If I am preparing for a potential fire fight situation I add one of my semi automatics to my on body armory.

What can I say? I like to back up my back up if the situation looks bad.


----------



## Dutch 106 (Feb 12, 2008)

Hey Guys,
I'm primarily armed with a 5 shot 41mag Taurus 415 snubby with a belt pouch with 12 additional rounds. If I think, I have any chance of needing a pistol(going to the twin cities or Sioux falls I move to a Sig Sauer 229 in 357 sig. With 2 spare magazines on my belt. Either of those I shoot most weeks.
DUtch


----------



## Roadking (Oct 8, 2009)

Winter with bulky clothes, Ruger P-85 in 9mm and spare mags.
Summer with lighter clothing, Grendel P-12 in .380 and mags.



At the very least...LOL!

Matt


----------



## Shrek (May 1, 2002)

My gf asked me why I keep my mini six shooter waist holstered on my drawers and I explained to her that over the years I have imprinted myself that when the hairs on my neck prick up to a bump in the night I instinctively initially first move my hand to the draw zone at my waist/front pocket area and regardless my level of dress at the time that noise pricks the hair on my neck and sends my hand in that direction if my .38 isn't there to grab, I prefer having that little .22 revolver to grab instead of just a handful of hip flab.


----------



## tamarackreg (Mar 13, 2006)

S&W 642 / Ruger SR40c

If the SR40c won't hide, the 642 will, even if it ends up in a boot.


----------



## JohnnyRebel (Dec 23, 2014)

For personal use I carry a Taurus PT145 Millennium Pro with stainless steel slide. Never had a problem but when one arises .45 ACP is a guarantee for me. As for my duty arm (since I am in Law Enforcement) we use the Glock model 21 G3 .45 ACP, never had to draw but I have had a lady walking towards me one time saying she hated the police and she had her hands in her pockets....it was unusual and my hand was ready but she was just grabbing cigs.


----------



## simi-steading (Sep 27, 2012)

My two daily drivers... in the order I prefer.. 

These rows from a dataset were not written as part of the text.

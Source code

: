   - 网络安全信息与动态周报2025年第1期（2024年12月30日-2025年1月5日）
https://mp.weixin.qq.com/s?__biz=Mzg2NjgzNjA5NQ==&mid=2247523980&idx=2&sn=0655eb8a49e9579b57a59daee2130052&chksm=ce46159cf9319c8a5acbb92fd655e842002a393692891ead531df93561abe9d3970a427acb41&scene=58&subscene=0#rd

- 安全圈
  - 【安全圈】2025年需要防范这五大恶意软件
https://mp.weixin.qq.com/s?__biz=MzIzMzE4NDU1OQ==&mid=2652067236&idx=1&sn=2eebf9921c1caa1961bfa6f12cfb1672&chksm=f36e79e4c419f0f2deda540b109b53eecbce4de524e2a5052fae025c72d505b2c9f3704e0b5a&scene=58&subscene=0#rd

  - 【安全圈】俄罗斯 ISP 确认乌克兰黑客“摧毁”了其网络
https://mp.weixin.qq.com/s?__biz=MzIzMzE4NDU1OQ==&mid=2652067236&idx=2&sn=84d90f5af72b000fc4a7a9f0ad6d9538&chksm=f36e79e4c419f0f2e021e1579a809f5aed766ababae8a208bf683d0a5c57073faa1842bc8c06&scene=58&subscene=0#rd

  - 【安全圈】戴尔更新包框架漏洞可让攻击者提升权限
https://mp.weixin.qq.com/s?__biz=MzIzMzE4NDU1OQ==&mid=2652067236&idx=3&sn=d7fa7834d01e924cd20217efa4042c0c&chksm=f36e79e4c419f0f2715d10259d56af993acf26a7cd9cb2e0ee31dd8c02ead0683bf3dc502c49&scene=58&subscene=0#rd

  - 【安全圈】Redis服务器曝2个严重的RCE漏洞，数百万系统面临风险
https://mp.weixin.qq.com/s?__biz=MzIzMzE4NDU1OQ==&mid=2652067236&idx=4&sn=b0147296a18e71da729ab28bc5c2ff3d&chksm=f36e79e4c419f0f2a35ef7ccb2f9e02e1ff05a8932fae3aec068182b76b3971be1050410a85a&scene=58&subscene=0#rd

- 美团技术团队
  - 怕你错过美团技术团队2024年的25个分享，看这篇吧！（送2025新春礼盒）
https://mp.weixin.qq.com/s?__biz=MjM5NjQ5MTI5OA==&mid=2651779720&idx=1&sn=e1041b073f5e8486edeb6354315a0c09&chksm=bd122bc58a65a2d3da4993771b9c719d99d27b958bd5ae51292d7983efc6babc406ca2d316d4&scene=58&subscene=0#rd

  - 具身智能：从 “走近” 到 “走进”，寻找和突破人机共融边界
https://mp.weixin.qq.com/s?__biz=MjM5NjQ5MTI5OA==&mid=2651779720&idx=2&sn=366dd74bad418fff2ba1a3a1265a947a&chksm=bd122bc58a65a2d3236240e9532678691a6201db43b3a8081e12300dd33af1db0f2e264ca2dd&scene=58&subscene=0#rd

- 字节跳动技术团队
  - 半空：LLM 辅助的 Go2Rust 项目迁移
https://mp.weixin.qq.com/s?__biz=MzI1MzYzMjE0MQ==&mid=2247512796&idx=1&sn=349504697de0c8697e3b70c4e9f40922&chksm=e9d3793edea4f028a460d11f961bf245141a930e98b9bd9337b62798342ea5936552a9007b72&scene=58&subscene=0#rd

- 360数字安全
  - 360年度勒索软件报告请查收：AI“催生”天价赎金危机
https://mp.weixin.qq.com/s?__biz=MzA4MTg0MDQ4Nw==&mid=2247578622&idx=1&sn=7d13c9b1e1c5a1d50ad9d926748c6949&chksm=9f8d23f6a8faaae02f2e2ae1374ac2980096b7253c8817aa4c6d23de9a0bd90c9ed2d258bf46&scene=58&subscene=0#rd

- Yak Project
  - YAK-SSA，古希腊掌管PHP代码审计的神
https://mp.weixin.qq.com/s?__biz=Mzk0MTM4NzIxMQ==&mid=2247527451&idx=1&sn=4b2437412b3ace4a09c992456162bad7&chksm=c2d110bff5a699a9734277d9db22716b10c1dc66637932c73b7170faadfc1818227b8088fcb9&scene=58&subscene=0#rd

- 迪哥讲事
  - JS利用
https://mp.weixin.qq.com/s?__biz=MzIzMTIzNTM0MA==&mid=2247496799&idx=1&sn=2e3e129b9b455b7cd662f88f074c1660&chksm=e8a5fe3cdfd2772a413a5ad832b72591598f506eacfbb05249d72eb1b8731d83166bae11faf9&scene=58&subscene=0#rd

BOrrowd pictures from the web.. 

FEG-63 (9mm Makarov)










My latest in .357/.38... Yes, it's a heck of a hand cannon knuckle buster with .357...


----------



## simi-steading (Sep 27, 2012)

Oh, and here's a third I used to carry daily.. I swapped it for the FEG which is a little smaller and lighter, but I do still carry a CZ at times.. .


----------



## Cabin Fever (May 10, 2002)

Kimber RCP II 1911 w/ 3"bbl. It has undergone the Kimber Custom Shop "melt treatment" that makes is smooth like a slab of black slate. All edges and corners have been removed. It has a "trough" sight.


----------



## simi-steading (Sep 27, 2012)

OOooohhhhhh.. I've lusted after one of those Kimbers, but they just aren't my price range since I've "retired"

Beautiful gun... and I'm a huge .45 fan... My next purchase I plan is a .45apc barrel for my Bond.


----------



## LT2108 (May 28, 2014)

Cabin Fever said:


> Kimber RCP II 1911 w/ 3"bbl. It has undergone the Kimber Custom Shop "melt treatment" that makes is smooth like a slab of black slate. All edges and corners have been removed. It has a "trough" sight.


That is one fine looking piece


----------



## GREENCOUNTYPETE (Jul 25, 2006)

how far out have you tried shooting that with the "trough " sight

if you haven't tried them out further I would be curios how far out you can go , if you figure out how to hold I bet it is a lot further than most people would expect


----------



## Cabin Fever (May 10, 2002)

GREENCOUNTYPETE said:


> how far out have you tried shooting that with the "trough " sight
> 
> if you haven't tried them out further I would be curios how far out you can go , if you figure out how to hold I bet it is a lot further than most people would expect


It's a self defense pistol with only a 3" barrel, so I do not expect it to be accurate at distance, I have other pistols that I use for target shooting. I have never shot it at a target more than 25 feet away. It has been plenty accurate when I draw it as fast as I can from the holster at various body positions. 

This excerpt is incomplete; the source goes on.